KEMENTERIAN Sekretariat Negara belum memutuskan akan membongkar tiang-tiang monorel di area Senayan, Jakarta Pusat. Pada Rabu, 14 Januari 2026, Pemerintah Provinsi (Pemprov) DKI Jakarta sudah memulai pembongkaran tiang monorel yang mangkrak di sepanjang Jalan HR Rasuna Said, Jakarta Selatan.
Namun, Pemprov Jakarta menyatakan belum akan membongkar tiang monorel yang ada di Senayan. Sebab, tiang monorel mangkrak tersebut berada di wilayah kewenangan Kementerian Sekretariat Negara.

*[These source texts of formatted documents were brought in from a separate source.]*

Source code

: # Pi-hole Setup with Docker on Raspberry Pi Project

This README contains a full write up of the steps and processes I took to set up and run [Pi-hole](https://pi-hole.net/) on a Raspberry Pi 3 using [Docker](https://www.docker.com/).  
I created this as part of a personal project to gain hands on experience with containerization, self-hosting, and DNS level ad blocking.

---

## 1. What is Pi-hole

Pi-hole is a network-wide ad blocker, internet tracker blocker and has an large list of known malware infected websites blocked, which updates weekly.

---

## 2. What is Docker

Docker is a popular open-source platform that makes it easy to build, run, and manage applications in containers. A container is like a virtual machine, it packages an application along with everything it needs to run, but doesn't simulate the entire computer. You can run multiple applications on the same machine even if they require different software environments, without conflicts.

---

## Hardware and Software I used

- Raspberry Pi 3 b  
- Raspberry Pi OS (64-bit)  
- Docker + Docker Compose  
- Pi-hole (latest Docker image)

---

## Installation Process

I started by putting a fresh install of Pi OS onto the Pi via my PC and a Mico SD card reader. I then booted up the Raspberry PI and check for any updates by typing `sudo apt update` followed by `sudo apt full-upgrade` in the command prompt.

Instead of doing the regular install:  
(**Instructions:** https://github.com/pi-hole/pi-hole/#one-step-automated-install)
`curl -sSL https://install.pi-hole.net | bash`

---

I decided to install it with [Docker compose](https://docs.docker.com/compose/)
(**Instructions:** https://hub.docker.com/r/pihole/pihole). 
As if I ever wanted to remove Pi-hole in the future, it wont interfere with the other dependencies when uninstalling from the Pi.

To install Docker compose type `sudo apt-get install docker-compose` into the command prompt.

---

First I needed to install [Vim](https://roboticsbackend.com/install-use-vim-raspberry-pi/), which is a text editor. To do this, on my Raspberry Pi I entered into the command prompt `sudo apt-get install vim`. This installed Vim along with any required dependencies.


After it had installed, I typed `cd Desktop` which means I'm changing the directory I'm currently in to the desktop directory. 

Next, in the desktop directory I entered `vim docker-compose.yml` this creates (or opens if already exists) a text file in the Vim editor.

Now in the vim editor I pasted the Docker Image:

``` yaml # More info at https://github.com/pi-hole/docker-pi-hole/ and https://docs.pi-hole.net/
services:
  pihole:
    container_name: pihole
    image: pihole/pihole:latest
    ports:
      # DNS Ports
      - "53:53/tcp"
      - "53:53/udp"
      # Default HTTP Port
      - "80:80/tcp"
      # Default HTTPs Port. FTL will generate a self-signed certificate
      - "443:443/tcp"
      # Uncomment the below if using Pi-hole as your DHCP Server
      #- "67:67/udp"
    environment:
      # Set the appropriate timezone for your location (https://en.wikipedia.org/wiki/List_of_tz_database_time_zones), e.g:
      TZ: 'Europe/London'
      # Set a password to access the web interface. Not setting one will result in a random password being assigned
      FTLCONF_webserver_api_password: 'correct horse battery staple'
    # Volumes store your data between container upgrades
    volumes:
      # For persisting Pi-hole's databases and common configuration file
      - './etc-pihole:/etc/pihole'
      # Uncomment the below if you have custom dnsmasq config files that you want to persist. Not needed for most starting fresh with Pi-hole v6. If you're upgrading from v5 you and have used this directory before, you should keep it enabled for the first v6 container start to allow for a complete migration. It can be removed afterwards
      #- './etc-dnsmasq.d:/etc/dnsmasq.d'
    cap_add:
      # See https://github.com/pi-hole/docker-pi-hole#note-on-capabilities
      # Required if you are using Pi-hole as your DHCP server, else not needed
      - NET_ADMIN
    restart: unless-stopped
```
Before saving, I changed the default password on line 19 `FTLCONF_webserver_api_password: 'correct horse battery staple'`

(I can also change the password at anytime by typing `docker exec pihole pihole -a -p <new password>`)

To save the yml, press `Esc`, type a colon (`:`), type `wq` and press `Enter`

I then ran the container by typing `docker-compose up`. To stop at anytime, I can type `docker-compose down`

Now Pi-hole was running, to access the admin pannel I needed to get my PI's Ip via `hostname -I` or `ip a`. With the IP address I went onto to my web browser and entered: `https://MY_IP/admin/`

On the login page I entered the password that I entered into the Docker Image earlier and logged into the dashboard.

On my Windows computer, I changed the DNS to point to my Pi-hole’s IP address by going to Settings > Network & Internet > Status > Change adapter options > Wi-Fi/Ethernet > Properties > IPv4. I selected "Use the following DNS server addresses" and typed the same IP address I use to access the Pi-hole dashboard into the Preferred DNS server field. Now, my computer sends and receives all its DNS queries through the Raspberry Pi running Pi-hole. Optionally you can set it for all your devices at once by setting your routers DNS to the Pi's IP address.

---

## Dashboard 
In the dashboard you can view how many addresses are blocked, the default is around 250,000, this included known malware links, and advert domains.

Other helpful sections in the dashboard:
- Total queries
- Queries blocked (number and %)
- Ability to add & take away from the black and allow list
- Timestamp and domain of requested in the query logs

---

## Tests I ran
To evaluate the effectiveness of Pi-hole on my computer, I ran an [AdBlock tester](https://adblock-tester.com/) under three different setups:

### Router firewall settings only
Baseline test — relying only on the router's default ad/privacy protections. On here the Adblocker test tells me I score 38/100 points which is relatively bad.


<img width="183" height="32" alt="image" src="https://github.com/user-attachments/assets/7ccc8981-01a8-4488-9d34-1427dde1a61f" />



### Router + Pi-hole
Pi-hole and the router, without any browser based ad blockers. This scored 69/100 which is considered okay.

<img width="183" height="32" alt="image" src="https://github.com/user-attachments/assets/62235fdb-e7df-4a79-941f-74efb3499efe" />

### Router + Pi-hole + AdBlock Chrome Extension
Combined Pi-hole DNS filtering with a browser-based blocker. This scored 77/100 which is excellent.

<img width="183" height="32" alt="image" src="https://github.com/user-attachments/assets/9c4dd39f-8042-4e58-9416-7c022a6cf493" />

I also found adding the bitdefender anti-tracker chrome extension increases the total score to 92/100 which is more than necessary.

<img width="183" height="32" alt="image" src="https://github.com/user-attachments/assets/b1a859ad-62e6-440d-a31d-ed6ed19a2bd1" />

Scroll ke bawah untuk melanjutkan membaca
Menteri Sekretaris Negara Prasetyo Hadi membenarkan hal tersebut dan menyatakan sudah berkoordinasi dengan Pemprov Jakarta. “Tetapi memang kami belum sampai kepada keputusan untuk melakukan pembongkaran terhadap tiang-tiang monorel di area kawasan Senayan,” ujar Prasetyo di Kompleks Istana Kepresidenan, Jakarta, pada Senin, 19 Januari 2026.
Menurut Prasetyo, pembongkaran tiang monorel yang mangkrak di Senayan itu kemungkinan diputuskan setelah pembongkaran di kawasan Kuningan, Rasuna Said, rampung. “Kami mohon waktu, segera nanti kami koordinasikan itu setelah proses yang di Kuningan kami evaluasi hasilnya seperti apa,” ujar Prasetyo.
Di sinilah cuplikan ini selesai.